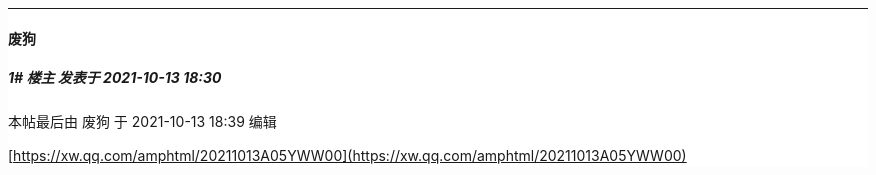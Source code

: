 

*****

####  废狗  
##### 1#       楼主       发表于 2021-10-13 18:30


 本帖最后由 废狗 于 2021-10-13 18:39 编辑 

[https://xw.qq.com/amphtml/20211013A05YWW00](https://xw.qq.com/amphtml/20211013A05YWW00)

________________________

EXERCISE AIM
Omit the pictures; print the records above exactly.

REPLY TO THE EXERCISE
Source code

: 

*****

####  废狗  
##### 1#       楼主       发表于 2021-10-13 18:30


 本帖最后由 废狗 于 2021-10-13 18:39 编辑 

[https://xw.qq.com/amphtml/20211013A05YWW00](https://xw.qq.com/amphtml/20211013A05YWW00)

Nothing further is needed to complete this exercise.